[[ Given records open ]]

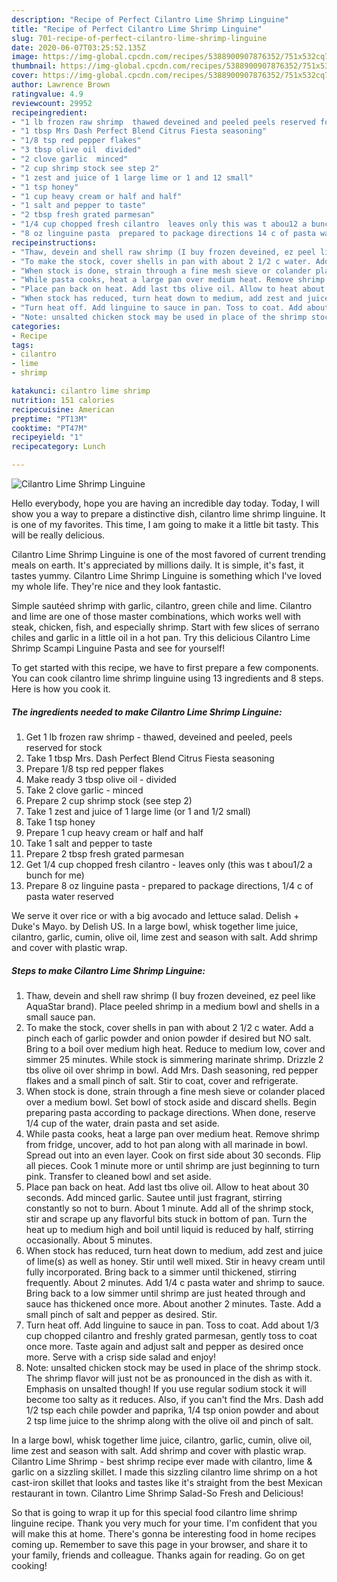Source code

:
 ```yaml
---
description: "Recipe of Perfect Cilantro Lime Shrimp Linguine"
title: "Recipe of Perfect Cilantro Lime Shrimp Linguine"
slug: 701-recipe-of-perfect-cilantro-lime-shrimp-linguine
date: 2020-06-07T03:25:52.135Z
image: https://img-global.cpcdn.com/recipes/5388900907876352/751x532cq70/cilantro-lime-shrimp-linguine-recipe-main-photo.jpg
thumbnail: https://img-global.cpcdn.com/recipes/5388900907876352/751x532cq70/cilantro-lime-shrimp-linguine-recipe-main-photo.jpg
cover: https://img-global.cpcdn.com/recipes/5388900907876352/751x532cq70/cilantro-lime-shrimp-linguine-recipe-main-photo.jpg
author: Lawrence Brown
ratingvalue: 4.9
reviewcount: 29952
recipeingredient:
- "1 lb frozen raw shrimp  thawed deveined and peeled peels reserved for stock"
- "1 tbsp Mrs Dash Perfect Blend Citrus Fiesta seasoning"
- "1/8 tsp red pepper flakes"
- "3 tbsp olive oil  divided"
- "2 clove garlic  minced"
- "2 cup shrimp stock see step 2"
- "1 zest and juice of 1 large lime or 1 and 12 small"
- "1 tsp honey"
- "1 cup heavy cream or half and half"
- "1 salt and pepper to taste"
- "2 tbsp fresh grated parmesan"
- "1/4 cup chopped fresh cilantro  leaves only this was t abou12 a bunch for me"
- "8 oz linguine pasta  prepared to package directions 14 c of pasta water reserved"
recipeinstructions:
- "Thaw, devein and shell raw shrimp (I buy frozen deveined, ez peel like AquaStar brand). Place peeled shrimp in a medium bowl and shells in a small sauce pan."
- "To make the stock, cover shells in pan with about 2 1/2 c water. Add a pinch each of garlic powder and onion powder if desired but NO salt. Bring to a boil over medium high heat. Reduce to medium low, cover and simmer 25 minutes. While stock is simmering marinate shrimp. Drizzle 2 tbs olive oil over shrimp in bowl. Add Mrs. Dash seasoning, red pepper flakes and a small pinch of salt. Stir to coat, cover and refrigerate."
- "When stock is done, strain through a fine mesh sieve or colander placed over a medium bowl. Set bowl of stock aside and discard shells. Begin preparing pasta according to package directions. When done, reserve 1/4 cup of the water, drain pasta and set aside."
- "While pasta cooks, heat a large pan over medium heat. Remove shrimp from fridge, uncover, add to hot pan along with all marinade in bowl. Spread out into an even layer. Cook on first side about 30 seconds. Flip all pieces. Cook 1 minute more or until shrimp are just beginning to turn pink. Transfer to cleaned bowl and set aside."
- "Place pan back on heat. Add last tbs olive oil. Allow to heat about 30 seconds. Add minced garlic. Sautee until just fragrant, stirring constantly so not to burn. About 1 minute. Add all of the shrimp stock, stir and scrape up any flavorful bits stuck in bottom of pan. Turn the heat up to medium high and boil until liquid is reduced by half, stirring occasionally. About 5 minutes."
- "When stock has reduced, turn heat down to medium, add zest and juice of lime(s) as well as honey. Stir until well mixed. Stir in heavy cream until fully incorporated. Bring back to a simmer until thickened, stirring frequently. About 2 minutes. Add 1/4 c pasta water and shrimp to sauce. Bring back to a low simmer until shrimp are just heated through and sauce has thickened once more. About another 2 minutes. Taste. Add a small pinch of salt and pepper as desired. Stir."
- "Turn heat off. Add linguine to sauce in pan. Toss to coat. Add about 1/3 cup chopped cilantro and freshly grated parmesan, gently toss to coat once more. Taste again and adjust salt and pepper as desired once more. Serve with a crisp side salad and enjoy!"
- "Note: unsalted chicken stock may be used in place of the shrimp stock. The shrimp flavor will just not be as pronounced in the dish as with it. Emphasis on unsalted though! If you use regular sodium stock it will become too salty as it reduces. Also, if you can&#39;t find the Mrs. Dash add 1/2 tsp each chile powder and paprika, 1/4 tsp onion powder and about 2 tsp lime juice to the shrimp along with the olive oil and pinch of salt."
categories:
- Recipe
tags:
- cilantro
- lime
- shrimp

katakunci: cilantro lime shrimp 
nutrition: 151 calories
recipecuisine: American
preptime: "PT13M"
cooktime: "PT47M"
recipeyield: "1"
recipecategory: Lunch

---
```



![Cilantro Lime Shrimp Linguine](https://img-global.cpcdn.com/recipes/5388900907876352/751x532cq70/cilantro-lime-shrimp-linguine-recipe-main-photo.jpg)

Hello everybody, hope you are having an incredible day today. Today, I will show you a way to prepare a distinctive dish, cilantro lime shrimp linguine. It is one of my favorites. This time, I am going to make it a little bit tasty. This will be really delicious.

Cilantro Lime Shrimp Linguine is one of the most favored of current trending meals on earth. It's appreciated by millions daily. It is simple, it's fast, it tastes yummy. Cilantro Lime Shrimp Linguine is something which I've loved my whole life. They're nice and they look fantastic.

Simple sautéed shrimp with garlic, cilantro, green chile and lime. Cilantro and lime are one of those master combinations, which works well with steak, chicken, fish, and especially shrimp. Start with few slices of serrano chiles and garlic in a little oil in a hot pan. Try this delicious Cilantro Lime Shrimp Scampi Linguine Pasta and see for yourself!


To get started with this recipe, we have to first prepare a few components. You can cook cilantro lime shrimp linguine using 13 ingredients and 8 steps. Here is how you cook it.

<!--inarticleads1-->

##### The ingredients needed to make Cilantro Lime Shrimp Linguine:

1. Get 1 lb frozen raw shrimp - thawed, deveined and peeled, peels reserved for stock
1. Take 1 tbsp Mrs. Dash Perfect Blend Citrus Fiesta seasoning
1. Prepare 1/8 tsp red pepper flakes
1. Make ready 3 tbsp olive oil - divided
1. Take 2 clove garlic - minced
1. Prepare 2 cup shrimp stock (see step 2)
1. Take 1 zest and juice of 1 large lime (or 1 and 1/2 small)
1. Take 1 tsp honey
1. Prepare 1 cup heavy cream or half and half
1. Take 1 salt and pepper to taste
1. Prepare 2 tbsp fresh grated parmesan
1. Get 1/4 cup chopped fresh cilantro - leaves only (this was t abou1/2 a bunch for me)
1. Prepare 8 oz linguine pasta - prepared to package directions, 1/4 c of pasta water reserved


We serve it over rice or with a big avocado and lettuce salad. Delish + Duke&#39;s Mayo. by Delish US. In a large bowl, whisk together lime juice, cilantro, garlic, cumin, olive oil, lime zest and season with salt. Add shrimp and cover with plastic wrap. 

<!--inarticleads2-->

##### Steps to make Cilantro Lime Shrimp Linguine:

1. Thaw, devein and shell raw shrimp (I buy frozen deveined, ez peel like AquaStar brand). Place peeled shrimp in a medium bowl and shells in a small sauce pan.
1. To make the stock, cover shells in pan with about 2 1/2 c water. Add a pinch each of garlic powder and onion powder if desired but NO salt. Bring to a boil over medium high heat. Reduce to medium low, cover and simmer 25 minutes. While stock is simmering marinate shrimp. Drizzle 2 tbs olive oil over shrimp in bowl. Add Mrs. Dash seasoning, red pepper flakes and a small pinch of salt. Stir to coat, cover and refrigerate.
1. When stock is done, strain through a fine mesh sieve or colander placed over a medium bowl. Set bowl of stock aside and discard shells. Begin preparing pasta according to package directions. When done, reserve 1/4 cup of the water, drain pasta and set aside.
1. While pasta cooks, heat a large pan over medium heat. Remove shrimp from fridge, uncover, add to hot pan along with all marinade in bowl. Spread out into an even layer. Cook on first side about 30 seconds. Flip all pieces. Cook 1 minute more or until shrimp are just beginning to turn pink. Transfer to cleaned bowl and set aside.
1. Place pan back on heat. Add last tbs olive oil. Allow to heat about 30 seconds. Add minced garlic. Sautee until just fragrant, stirring constantly so not to burn. About 1 minute. Add all of the shrimp stock, stir and scrape up any flavorful bits stuck in bottom of pan. Turn the heat up to medium high and boil until liquid is reduced by half, stirring occasionally. About 5 minutes.
1. When stock has reduced, turn heat down to medium, add zest and juice of lime(s) as well as honey. Stir until well mixed. Stir in heavy cream until fully incorporated. Bring back to a simmer until thickened, stirring frequently. About 2 minutes. Add 1/4 c pasta water and shrimp to sauce. Bring back to a low simmer until shrimp are just heated through and sauce has thickened once more. About another 2 minutes. Taste. Add a small pinch of salt and pepper as desired. Stir.
1. Turn heat off. Add linguine to sauce in pan. Toss to coat. Add about 1/3 cup chopped cilantro and freshly grated parmesan, gently toss to coat once more. Taste again and adjust salt and pepper as desired once more. Serve with a crisp side salad and enjoy!
1. Note: unsalted chicken stock may be used in place of the shrimp stock. The shrimp flavor will just not be as pronounced in the dish as with it. Emphasis on unsalted though! If you use regular sodium stock it will become too salty as it reduces. Also, if you can&#39;t find the Mrs. Dash add 1/2 tsp each chile powder and paprika, 1/4 tsp onion powder and about 2 tsp lime juice to the shrimp along with the olive oil and pinch of salt.


In a large bowl, whisk together lime juice, cilantro, garlic, cumin, olive oil, lime zest and season with salt. Add shrimp and cover with plastic wrap. Cilantro Lime Shrimp - best shrimp recipe ever made with cilantro, lime &amp; garlic on a sizzling skillet. I made this sizzling cilantro lime shrimp on a hot cast-iron skillet that looks and tastes like it&#39;s straight from the best Mexican restaurant in town. Cilantro Lime Shrimp Salad-So Fresh and Delicious! 

So that is going to wrap it up for this special food cilantro lime shrimp linguine recipe. Thank you very much for your time. I'm confident that you will make this at home. There's gonna be interesting food in home recipes coming up. Remember to save this page in your browser, and share it to your family, friends and colleague. Thanks again for reading. Go on get cooking!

[[ Given records closed ]]

Task goal: Beginning with the line above that contains "<!--inarticleads2-->", copy each line exactly up to and including the line that contains "1. Thaw, devein", and go no further.

Your solution:
<!--inarticleads2-->

##### Steps to make Cilantro Lime Shrimp Linguine:

1. Thaw, devein and shell raw shrimp (I buy frozen deveined, ez peel like AquaStar brand). Place peeled shrimp in a medium bowl and shells in a small sauce pan.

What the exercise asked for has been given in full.